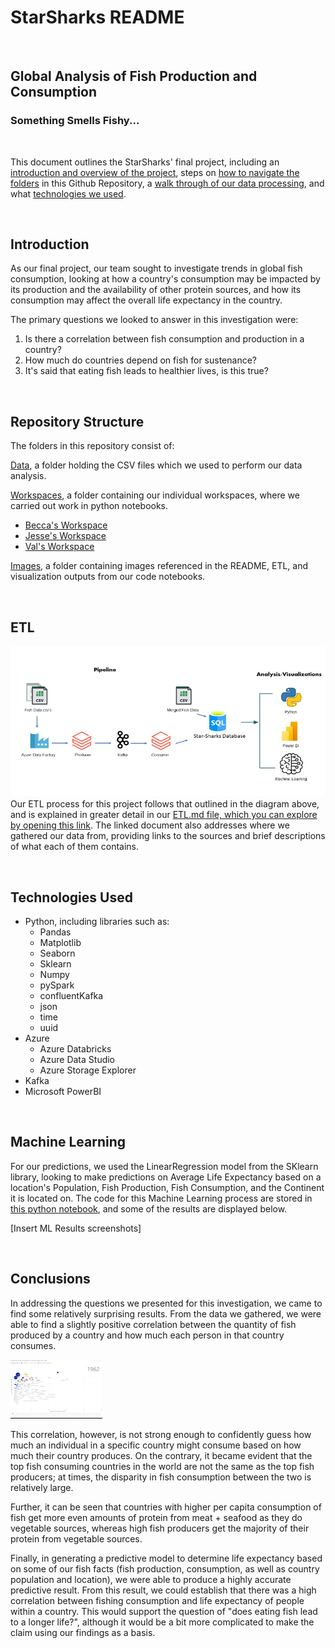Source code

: <h1> StarSharks README </h1>

<br>

## Global Analysis of Fish Production and Consumption
### Something Smells Fishy...

<br>

This document outlines the StarSharks' final project, including an [introduction and overview of the project](#introduction), steps on [how to navigate the folders](#repository-structure) in this Github Repository, a [walk through of our data processing](#etl), and what [technologies we used](#technologies-used).

<br> 

## Introduction
As our final project, our team sought to investigate trends in global fish consumption, looking at how a country's consumption may be impacted by its production and the availability of other protein sources, and how its consumption may affect the overall life expectancy in the country. 

The primary questions we looked to answer in this investigation were:
1. Is there a correlation between fish consumption and production in a country?
2. How much do countries depend on fish for sustenance?
3. It's said that eating fish leads to healthier lives, is this true? 



<br>

## Repository Structure


The folders in this repository consist of:

[Data](./Data/), a folder holding the CSV files which we used to perform our data analysis.

[Workspaces](./Workspaces/), a folder containing our individual workspaces, where we carried out work in python notebooks.
- [Becca's Workspace](/Workspaces/Becca_workspace/)
- [Jesse's Workspace](/Workspaces/Jesses_workspace/)
- [Val's Workspace](/Workspaces/Vals_workspace/)

[Images](./Images/), a folder containing images referenced in the README, ETL, and visualization outputs from our code notebooks.

<br>

## ETL
![](./Images/diagram.png)
Our ETL process for this project follows that outlined in the diagram above, and is explained in greater detail in our [ETL.md file, which you can explore by opening this link](./ETL.md). The linked document also addresses where we gathered our data from, providing links to the sources and brief descriptions of what each of them contains. 

<br>

## Technologies Used
- Python, including libraries such as:
    - Pandas
    - Matplotlib
    - Seaborn
    - Sklearn
    - Numpy
    - pySpark
    - confluentKafka
    - json
    - time
    - uuid
- Azure
    - Azure Databricks
    - Azure Data Studio
    - Azure Storage Explorer
- Kafka 
- Microsoft PowerBI

<br>

## Machine Learning
For our predictions, we used the LinearRegression model from the SKlearn library, looking to make predictions on Average Life Expectancy based on a location's Population, Fish Production, Fish Consumption, and the Continent it is located on. The code for this Machine Learning process are stored in [this python notebook](./Workspaces/Vals_workspace/ML-ETL-Life-Expect.ipynb), and some of the results are displayed below.

[Insert ML Results screenshots]

<br>

## Conclusions
In addressing the questions we presented for this investigation, we came to find some relatively surprising results. From the data we gathered, we were able to find a slightly positive correlation between the quantity of fish produced by a country and how much each person in that country consumes.

![Correlation between Fish Production and Consumption by Country](./Images/Correlation.gif)

This correlation, however, is not strong enough to confidently guess how much an individual in a specific country might consume based on how much their country produces. On the contrary, it became evident that the top fish consuming countries in the world are not the same as the top fish producers; at times, the disparity in fish consumption between the two is relatively large. 

Further, it can be seen that countries with higher per capita consumption of fish get more even amounts of protein from meat + seafood as they do vegetable sources, whereas high fish producers get the majority of their protein from vegetable sources. 

Finally, in generating a predictive model to determine life expectancy based on some of our fish facts (fish production, consumption, as well as country population and location), we were able to produce a highly accurate predictive result. From this result, we could establish that there was a high correlation between fishing consumption and life expectancy of people within a country. This would support the question of "does eating fish lead to a longer life?", although it would be a bit more complicated to make the claim using our findings as a basis.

§ **WORK TO BE COMPLETED**:
Report every line containing the string "folders" in the material.

§ **TASK ANSWER**:
This document outlines the StarSharks' final project, including an [introduction and overview of the project](#introduction), steps on [how to navigate the folders](#repository-structure) in this Github Repository, a [walk through of our data processing](#etl), and what [technologies we used](#technologies-used).
The folders in this repository consist of:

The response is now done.